■ **Requirement**:
Beginning with the first line, transcribe the entries below exactly through the line containing "M-theta Technology Solutions", inclusive.

---------- Material shown

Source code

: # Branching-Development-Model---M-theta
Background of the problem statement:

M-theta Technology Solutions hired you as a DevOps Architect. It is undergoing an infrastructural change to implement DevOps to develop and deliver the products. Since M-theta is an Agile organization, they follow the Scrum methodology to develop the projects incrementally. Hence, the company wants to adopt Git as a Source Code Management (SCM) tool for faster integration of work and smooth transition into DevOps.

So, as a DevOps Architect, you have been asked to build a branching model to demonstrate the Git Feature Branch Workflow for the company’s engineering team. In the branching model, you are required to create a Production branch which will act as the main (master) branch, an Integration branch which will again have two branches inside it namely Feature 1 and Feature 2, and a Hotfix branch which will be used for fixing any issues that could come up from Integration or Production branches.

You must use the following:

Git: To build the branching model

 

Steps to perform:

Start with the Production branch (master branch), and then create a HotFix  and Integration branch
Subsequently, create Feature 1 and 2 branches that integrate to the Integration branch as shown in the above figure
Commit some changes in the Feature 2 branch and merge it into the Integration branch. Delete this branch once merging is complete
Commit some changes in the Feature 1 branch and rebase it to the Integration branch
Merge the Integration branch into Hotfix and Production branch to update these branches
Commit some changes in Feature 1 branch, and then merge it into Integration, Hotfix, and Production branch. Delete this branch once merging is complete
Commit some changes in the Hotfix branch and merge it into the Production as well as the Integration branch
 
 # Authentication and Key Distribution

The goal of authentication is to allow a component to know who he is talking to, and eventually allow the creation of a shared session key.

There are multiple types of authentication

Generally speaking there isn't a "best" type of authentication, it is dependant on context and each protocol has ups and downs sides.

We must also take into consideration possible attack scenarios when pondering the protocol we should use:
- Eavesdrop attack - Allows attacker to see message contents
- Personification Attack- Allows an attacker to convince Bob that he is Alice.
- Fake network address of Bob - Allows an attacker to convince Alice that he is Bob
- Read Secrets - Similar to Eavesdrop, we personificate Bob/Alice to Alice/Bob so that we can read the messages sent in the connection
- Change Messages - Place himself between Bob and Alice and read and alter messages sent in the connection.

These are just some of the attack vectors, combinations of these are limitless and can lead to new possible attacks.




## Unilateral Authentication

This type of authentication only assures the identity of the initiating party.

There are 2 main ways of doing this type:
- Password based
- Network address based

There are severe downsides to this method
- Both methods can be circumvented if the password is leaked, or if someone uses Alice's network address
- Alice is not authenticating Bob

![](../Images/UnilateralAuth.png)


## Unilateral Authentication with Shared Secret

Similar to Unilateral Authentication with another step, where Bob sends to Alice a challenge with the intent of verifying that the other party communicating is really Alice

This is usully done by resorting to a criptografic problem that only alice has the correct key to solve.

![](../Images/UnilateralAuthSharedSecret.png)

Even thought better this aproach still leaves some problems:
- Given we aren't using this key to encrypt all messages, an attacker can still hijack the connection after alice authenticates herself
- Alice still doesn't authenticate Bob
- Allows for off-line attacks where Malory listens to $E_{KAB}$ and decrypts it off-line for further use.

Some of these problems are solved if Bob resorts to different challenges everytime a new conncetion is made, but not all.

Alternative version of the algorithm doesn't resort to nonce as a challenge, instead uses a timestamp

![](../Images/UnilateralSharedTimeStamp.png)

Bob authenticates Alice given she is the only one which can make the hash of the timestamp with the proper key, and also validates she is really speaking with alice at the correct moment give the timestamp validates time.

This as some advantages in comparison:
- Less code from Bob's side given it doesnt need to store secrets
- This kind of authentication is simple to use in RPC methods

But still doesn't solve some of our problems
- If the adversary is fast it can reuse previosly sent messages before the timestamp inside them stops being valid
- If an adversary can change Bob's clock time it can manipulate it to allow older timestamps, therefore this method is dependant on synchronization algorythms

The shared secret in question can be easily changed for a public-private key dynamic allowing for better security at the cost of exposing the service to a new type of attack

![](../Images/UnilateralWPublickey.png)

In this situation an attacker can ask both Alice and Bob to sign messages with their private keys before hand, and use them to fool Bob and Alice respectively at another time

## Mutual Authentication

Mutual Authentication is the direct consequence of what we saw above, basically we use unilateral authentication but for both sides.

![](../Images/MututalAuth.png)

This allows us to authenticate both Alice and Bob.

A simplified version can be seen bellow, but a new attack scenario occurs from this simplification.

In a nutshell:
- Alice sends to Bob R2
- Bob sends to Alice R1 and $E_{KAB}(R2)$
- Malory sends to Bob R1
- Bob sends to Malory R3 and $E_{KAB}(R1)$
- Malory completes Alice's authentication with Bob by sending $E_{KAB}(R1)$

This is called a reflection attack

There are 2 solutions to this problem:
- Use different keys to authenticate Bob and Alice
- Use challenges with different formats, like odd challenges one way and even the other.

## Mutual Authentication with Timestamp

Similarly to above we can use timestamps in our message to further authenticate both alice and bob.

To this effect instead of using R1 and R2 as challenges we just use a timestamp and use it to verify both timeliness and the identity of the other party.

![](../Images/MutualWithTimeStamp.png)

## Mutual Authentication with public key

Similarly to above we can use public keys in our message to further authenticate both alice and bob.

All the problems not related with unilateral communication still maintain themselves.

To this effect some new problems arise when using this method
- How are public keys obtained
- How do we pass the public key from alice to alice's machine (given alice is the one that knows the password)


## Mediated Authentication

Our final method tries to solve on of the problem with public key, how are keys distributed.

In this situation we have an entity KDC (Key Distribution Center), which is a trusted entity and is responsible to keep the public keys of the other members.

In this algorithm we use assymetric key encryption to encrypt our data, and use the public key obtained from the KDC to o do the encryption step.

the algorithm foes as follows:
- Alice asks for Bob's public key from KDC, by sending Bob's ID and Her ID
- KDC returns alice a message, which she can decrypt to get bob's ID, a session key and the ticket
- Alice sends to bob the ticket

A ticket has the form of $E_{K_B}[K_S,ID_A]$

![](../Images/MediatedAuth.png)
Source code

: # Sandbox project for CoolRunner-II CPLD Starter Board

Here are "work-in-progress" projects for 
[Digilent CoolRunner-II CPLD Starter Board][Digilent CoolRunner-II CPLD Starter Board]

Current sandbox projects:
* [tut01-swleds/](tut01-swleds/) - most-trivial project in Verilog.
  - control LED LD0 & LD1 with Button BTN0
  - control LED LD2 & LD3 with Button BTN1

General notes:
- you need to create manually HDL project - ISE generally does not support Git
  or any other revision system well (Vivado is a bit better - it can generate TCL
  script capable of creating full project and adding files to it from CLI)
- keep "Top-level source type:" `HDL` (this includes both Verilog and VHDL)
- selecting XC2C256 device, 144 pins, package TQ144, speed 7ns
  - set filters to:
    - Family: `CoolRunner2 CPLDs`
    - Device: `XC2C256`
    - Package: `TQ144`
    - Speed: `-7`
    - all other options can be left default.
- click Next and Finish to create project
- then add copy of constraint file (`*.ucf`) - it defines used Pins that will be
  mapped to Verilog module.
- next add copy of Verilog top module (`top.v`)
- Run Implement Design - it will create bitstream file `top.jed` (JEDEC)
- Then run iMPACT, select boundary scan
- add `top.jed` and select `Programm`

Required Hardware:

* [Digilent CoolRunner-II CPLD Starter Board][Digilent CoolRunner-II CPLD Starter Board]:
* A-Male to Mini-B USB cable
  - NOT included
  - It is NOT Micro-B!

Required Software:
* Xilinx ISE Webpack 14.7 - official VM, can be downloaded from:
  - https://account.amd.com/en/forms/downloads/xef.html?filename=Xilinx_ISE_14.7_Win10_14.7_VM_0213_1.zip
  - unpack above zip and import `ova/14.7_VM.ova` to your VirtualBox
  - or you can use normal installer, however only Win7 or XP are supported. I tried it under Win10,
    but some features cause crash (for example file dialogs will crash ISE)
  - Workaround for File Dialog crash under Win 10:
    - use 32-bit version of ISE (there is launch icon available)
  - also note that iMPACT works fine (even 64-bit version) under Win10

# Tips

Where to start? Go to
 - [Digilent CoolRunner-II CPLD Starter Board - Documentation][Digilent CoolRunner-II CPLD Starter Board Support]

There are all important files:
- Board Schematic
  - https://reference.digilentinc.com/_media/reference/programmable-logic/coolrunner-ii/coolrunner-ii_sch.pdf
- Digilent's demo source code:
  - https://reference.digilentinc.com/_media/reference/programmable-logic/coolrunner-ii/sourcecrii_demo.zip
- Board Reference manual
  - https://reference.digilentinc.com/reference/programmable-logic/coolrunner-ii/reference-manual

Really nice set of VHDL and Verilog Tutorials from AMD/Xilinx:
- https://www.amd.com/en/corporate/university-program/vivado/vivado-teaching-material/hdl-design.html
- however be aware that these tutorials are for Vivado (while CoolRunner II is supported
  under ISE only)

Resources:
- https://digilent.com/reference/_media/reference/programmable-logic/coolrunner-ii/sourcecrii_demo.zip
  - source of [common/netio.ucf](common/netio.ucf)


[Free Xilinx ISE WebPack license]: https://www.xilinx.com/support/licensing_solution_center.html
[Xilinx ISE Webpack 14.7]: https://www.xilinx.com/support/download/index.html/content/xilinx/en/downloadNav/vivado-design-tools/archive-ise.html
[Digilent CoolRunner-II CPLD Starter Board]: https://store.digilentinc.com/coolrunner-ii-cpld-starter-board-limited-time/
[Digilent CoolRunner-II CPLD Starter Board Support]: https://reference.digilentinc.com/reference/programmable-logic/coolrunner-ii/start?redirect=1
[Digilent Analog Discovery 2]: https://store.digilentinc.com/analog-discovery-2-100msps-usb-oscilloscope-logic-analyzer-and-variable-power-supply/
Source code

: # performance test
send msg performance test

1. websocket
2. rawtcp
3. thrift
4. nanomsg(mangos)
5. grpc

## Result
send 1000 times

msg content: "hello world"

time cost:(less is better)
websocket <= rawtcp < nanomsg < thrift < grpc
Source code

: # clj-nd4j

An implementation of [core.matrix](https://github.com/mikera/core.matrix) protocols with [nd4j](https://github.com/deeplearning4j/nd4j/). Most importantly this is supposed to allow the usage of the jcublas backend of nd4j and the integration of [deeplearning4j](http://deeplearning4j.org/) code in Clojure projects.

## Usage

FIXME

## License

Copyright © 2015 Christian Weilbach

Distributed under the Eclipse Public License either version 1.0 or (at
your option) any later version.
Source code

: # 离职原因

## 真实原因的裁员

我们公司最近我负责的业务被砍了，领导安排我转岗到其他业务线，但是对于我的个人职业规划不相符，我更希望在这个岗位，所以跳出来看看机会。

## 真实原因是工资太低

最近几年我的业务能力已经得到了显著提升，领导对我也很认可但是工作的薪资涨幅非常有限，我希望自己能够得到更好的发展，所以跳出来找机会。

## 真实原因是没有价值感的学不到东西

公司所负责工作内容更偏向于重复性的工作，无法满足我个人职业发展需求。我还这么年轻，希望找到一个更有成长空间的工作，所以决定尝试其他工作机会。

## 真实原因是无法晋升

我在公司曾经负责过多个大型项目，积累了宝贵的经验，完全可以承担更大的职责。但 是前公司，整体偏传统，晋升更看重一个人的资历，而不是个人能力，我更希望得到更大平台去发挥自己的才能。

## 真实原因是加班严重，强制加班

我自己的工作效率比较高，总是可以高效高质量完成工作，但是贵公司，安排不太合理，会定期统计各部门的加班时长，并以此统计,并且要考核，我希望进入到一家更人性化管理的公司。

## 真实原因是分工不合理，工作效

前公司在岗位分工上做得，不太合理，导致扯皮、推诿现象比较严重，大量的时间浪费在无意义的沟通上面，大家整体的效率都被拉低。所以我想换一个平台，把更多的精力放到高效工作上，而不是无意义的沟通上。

--------------------

■ **Answer section**:
Source code

: # Branching-Development-Model---M-theta
Background of the problem statement:

M-theta Technology Solutions hired you as a DevOps Architect. It is undergoing an infrastructural change to implement DevOps to develop and deliver the products. Since M-theta is an Agile organization, they follow the Scrum methodology to develop the projects incrementally. Hence, the company wants to adopt Git as a Source Code Management (SCM) tool for faster integration of work and smooth transition into DevOps.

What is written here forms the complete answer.